Compliance does actually scale with the business, so it’s not particularly onerous at the start. Although it can get out of hand if you’re not careful. Compliance should be pragmatic.
SSO is clearly one of the major factors for integrating anything into an enterprise organisation. Their IT team will want to have complete control over who has access, when somebody leaves the company they want to make sure that they can shut them down immediately, not have to reach out to third-party providers, or login to multiple systems. Ignore this at your peril.
Independent penetration tests are also really important.
You can usually resist requests for self-hosting or multi-tenancy if you have all the above, but not always. If they don’t think you’ll be around tomorrow, then they won’t touch you.
If you are going after enterprise early, I highly recommend putting them on their own system instead of in a multi-tenant system.
Enterprise wants 30 days of immutable db backups?
They need to be able to rollback within X time?
They want guarantees that other people won’t affect them?
This all becomes easier if you turn it from an engineering problem to an operations problem.
Enterprise really cares about how you operate in order to guarantee they won’t be negatively impacted by your system. SOC2 is much more about your operations than anything else.

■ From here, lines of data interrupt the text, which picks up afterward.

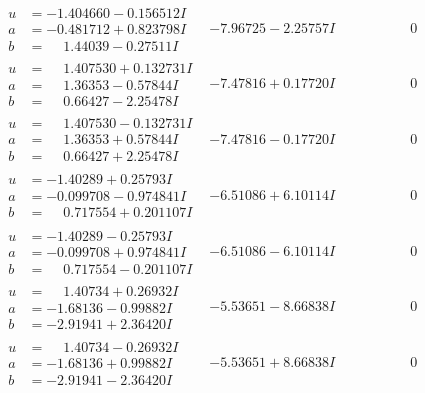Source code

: \documentclass[1p]{elsarticle_modified}
\theoremstyle{definition}
\begin{document}
$$\begin{array}{c|c|c}
\begin{aligned}
u &= -1.404660 - 0.156512 I \\
a &= -0.481712 + 0.823798 I \\
b &= \phantom{-}1.44039 - 0.27511 I\end{aligned}
 & -7.96725 - 2.25757 I & \phantom{-0.000000 } 0 \\ \hline\begin{aligned}
u &= \phantom{-}1.407530 + 0.132731 I \\
a &= \phantom{-}1.36353 - 0.57844 I \\
b &= \phantom{-}0.66427 - 2.25478 I\end{aligned}
 & -7.47816 + 0.17720 I & \phantom{-0.000000 } 0 \\ \hline\begin{aligned}
u &= \phantom{-}1.407530 - 0.132731 I \\
a &= \phantom{-}1.36353 + 0.57844 I \\
b &= \phantom{-}0.66427 + 2.25478 I\end{aligned}
 & -7.47816 - 0.17720 I & \phantom{-0.000000 } 0 \\ \hline\begin{aligned}
u &= -1.40289 + 0.25793 I \\
a &= -0.099708 - 0.974841 I \\
b &= \phantom{-}0.717554 + 0.201107 I\end{aligned}
 & -6.51086 + 6.10114 I & \phantom{-0.000000 } 0 \\ \hline\begin{aligned}
u &= -1.40289 - 0.25793 I \\
a &= -0.099708 + 0.974841 I \\
b &= \phantom{-}0.717554 - 0.201107 I\end{aligned}
 & -6.51086 - 6.10114 I & \phantom{-0.000000 } 0 \\ \hline\begin{aligned}
u &= \phantom{-}1.40734 + 0.26932 I \\
a &= -1.68136 - 0.99882 I \\
b &= -2.91941 + 2.36420 I\end{aligned}
 & -5.53651 - 8.66838 I & \phantom{-0.000000 } 0 \\ \hline\begin{aligned}
u &= \phantom{-}1.40734 - 0.26932 I \\
a &= -1.68136 + 0.99882 I \\
b &= -2.91941 - 2.36420 I\end{aligned}
 & -5.53651 + 8.66838 I & \phantom{-0.000000 } 0\\

\end{array}$$
\end{document}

My recommendation: have a multi-tenant system for the plebs and bespoke deployments for the enterprise. Save yourself the headache of trying to satisfy both with the same infrastructure.
Man, I do really miss these postmortems on HN. We used to see several a month back when the site was more startup-focused. Great read! Don't want to dogpile with criticism, I'd just suggest brushing yourself off and trying again (heck, after multiple failures, I still am!).
I chatted with Colman years ago when Slight was around about joining forces and I was really impressed by his character and intelligence. It didn't work out between us for unrelated reasons. And then later on they shut Slight down as described here. But failure is such a good learning experience. If he ever starts something again I would definitely recommend folks to follow/join it.
Yes I always think of this stat I read where the average successful business owner is currently working on their 7th business venture. The implication is then if you want a successful company you should speedrun 6 duds.
Watching the demo, it doesn't look like the kind of product that's really usable for anyone who doesn't know SQL. If you need to know SQL to fully appreciate the tool, you're not going to want the tool.
Yeah, I was expecting a low-code/no-code way to build queries in a GUI and wondering why any company wouldn't jump at that (at least based on my own experience). Instead, I feel like this is a really nice SQL "IDE"
yeah, the description of the product itself makes very little sense, let alone on a business level.
but we learn by doing and we learn only by failing, so this will look great on their resumes for future jobs and give them priceless knowledge for their future startups.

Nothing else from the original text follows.